Have you, even for a moment, considered your own statement that your doctor prescribed you statins? Did this not lead you, for a brief nanosecond, to ponder that "maybe other people get treatment beyond diet and exercise too"?

Also, did it occur to you your nows on argument 3? "It's obesity". "It's metabolic diseases". "Actually, I'd like to argue there's no treatment outside of diet and exercise".


Imagine thinking statins are used to 'treat' hyperlipidemia. Statins block the production of cholestrol, they don't treat the disease which is causing your body to produce high cholesterol.

Maybe you need to ponder about the difference between treatment and management, or ask your doctor about it next time. All this was clearly explained to me by doctor when I was started on statins and that only way to treat the disease itself is through lifestyle modifications. Unfortunately, There is a whole swath of idiots on internet who think they know better than doctors and experts.

https://www.aafp.org/pubs/afp/issues/2020/0915/p347.html


Thank you for bringing this up. The medical community's intense obsession with people's size and shape over their health causes a lot of misleading conclusions and misguided efforts.

If you walk into the doctor's office underweight and concerned about an issue you're having, the doctor doesn't put you on a strict fettuccine Alfredo and hamburger diet before treating you.

If you're overweight and concerned about an issue, you're far more likely to be told to lose weight and ignored.


Whether or not you're overweight, when you come in they'll take your vitals and run some standard tests until they find something they can treat and medicate for the rest of your life.

You'll be tested for thyroid dysfunction, for diabetes, for hypertension, for all sorts of stuff that won't be on your radar until a blood test turns up "abnormal" results once.

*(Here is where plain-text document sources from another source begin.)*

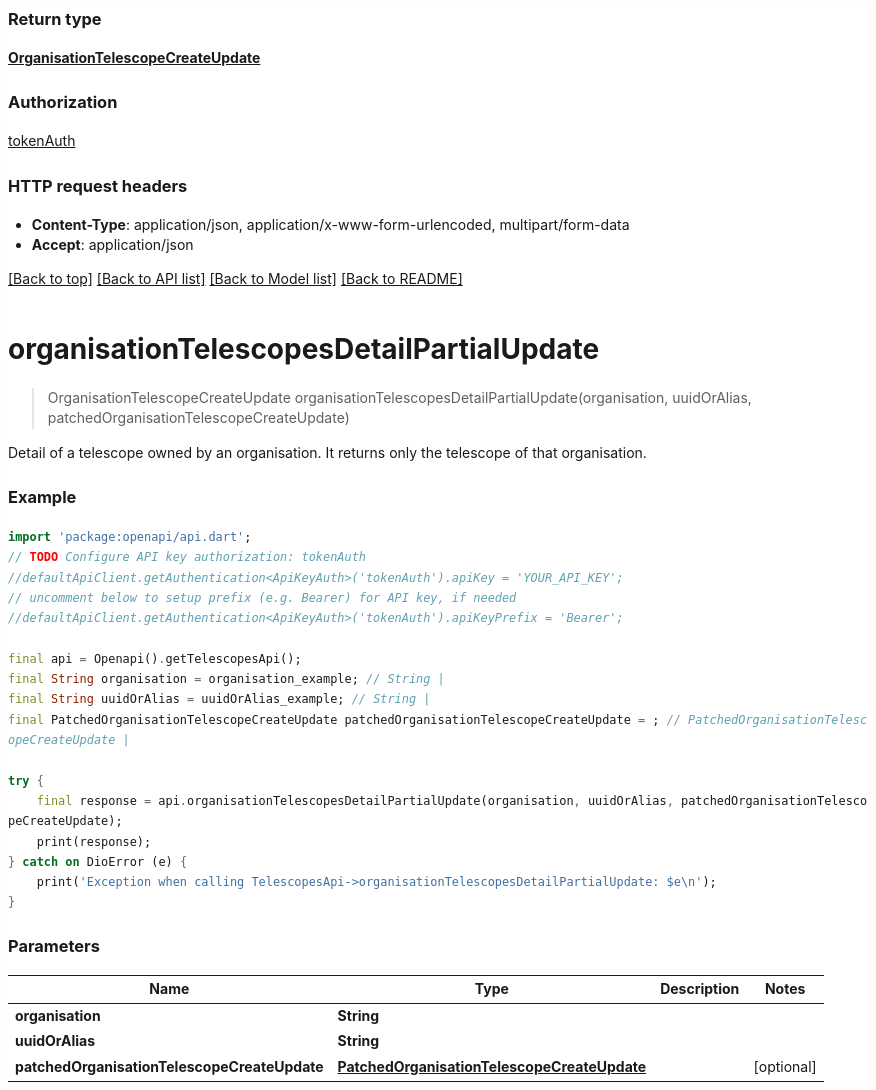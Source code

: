 ### Return type

[**OrganisationTelescopeCreateUpdate**](OrganisationTelescopeCreateUpdate.md)

### Authorization

[tokenAuth](../README.md#tokenAuth)

### HTTP request headers

 - **Content-Type**: application/json, application/x-www-form-urlencoded, multipart/form-data
 - **Accept**: application/json

[[Back to top]](#) [[Back to API list]](../README.md#documentation-for-api-endpoints) [[Back to Model list]](../README.md#documentation-for-models) [[Back to README]](../README.md)

# **organisationTelescopesDetailPartialUpdate**
> OrganisationTelescopeCreateUpdate organisationTelescopesDetailPartialUpdate(organisation, uuidOrAlias, patchedOrganisationTelescopeCreateUpdate)



Detail of a telescope owned by an organisation.  It returns only the telescope of that organisation.

### Example
```dart
import 'package:openapi/api.dart';
// TODO Configure API key authorization: tokenAuth
//defaultApiClient.getAuthentication<ApiKeyAuth>('tokenAuth').apiKey = 'YOUR_API_KEY';
// uncomment below to setup prefix (e.g. Bearer) for API key, if needed
//defaultApiClient.getAuthentication<ApiKeyAuth>('tokenAuth').apiKeyPrefix = 'Bearer';

final api = Openapi().getTelescopesApi();
final String organisation = organisation_example; // String | 
final String uuidOrAlias = uuidOrAlias_example; // String | 
final PatchedOrganisationTelescopeCreateUpdate patchedOrganisationTelescopeCreateUpdate = ; // PatchedOrganisationTelescopeCreateUpdate | 

try {
    final response = api.organisationTelescopesDetailPartialUpdate(organisation, uuidOrAlias, patchedOrganisationTelescopeCreateUpdate);
    print(response);
} catch on DioError (e) {
    print('Exception when calling TelescopesApi->organisationTelescopesDetailPartialUpdate: $e\n');
}
```

### Parameters

Name | Type | Description  | Notes
------------- | ------------- | ------------- | -------------
 **organisation** | **String**|  | 
 **uuidOrAlias** | **String**|  | 
 **patchedOrganisationTelescopeCreateUpdate** | [**PatchedOrganisationTelescopeCreateUpdate**](PatchedOrganisationTelescopeCreateUpdate.md)|  | [optional]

Then you'll get pills, all the pills you care to eat and remember, there is no road map for getting off those pills, you'll just get larger doses and more frequent as your problems worsen (because you're not addressing root causes, just being medicated for "treatable" issues which correspond to existing pharmaceuticals.)


The link you posted says that the 90% is to treat all "chronic and mental health conditions," which is a much larger grouping than just obesity/metabolic disease.


> just obesity/metabolic disease.

yes we don't measure this and is impossible to measure.


Argentina has public free healthcare and it still has growing expenditures in the private health sector.


Here in Argentina you only use the public free healthcare if you aren't insured or can't afford private healthcare.

Also anybody legally employed must have insurance (of varying quality).


Most countries have private healthcare (meaning private providers). Many others have a mix of for profit and non profit insurance companies. There’s not a whole lot of difference between Obamacare and say the system in say the Netherlands, Switzerland, or Japan. Those are also “individual mandate” systems.


Last I checked some >30% of the population were already on Medicare/Medicaid. You already have the "socialism" healthcare.


Nothing enrages me like US healthcare.

Physicians have a monopoly on treatment and restrict supply through the ACGME.

Hospitals and physicians have spent 1Billion on lobbying.

I could go on, I want a science based healthcare as an alternative to our authority based system.

It would be one thing if our system healed everyone, but the number of mistakes is enough to make me lose faith completely.


I know that most people don't like to think twice when it's about their own health but as a society we have to ask if it's ethical to heavily indebt or tax the young working age population to extend the lives of a few old peoples who often never regain their full health.

In the actual system good lifetime is traded for bad one.


The issue is that states are largely arbitrary historical accidents. You'll need this for a variety of things. "Vice" states are located next to more conservative states. Consider the states of New Hampshire, Delaware, Pennsylvania, and South Carolina.

In the case of healthcare, states have a tendency to shift costs elsewhere. As in, send the sick person to New York City.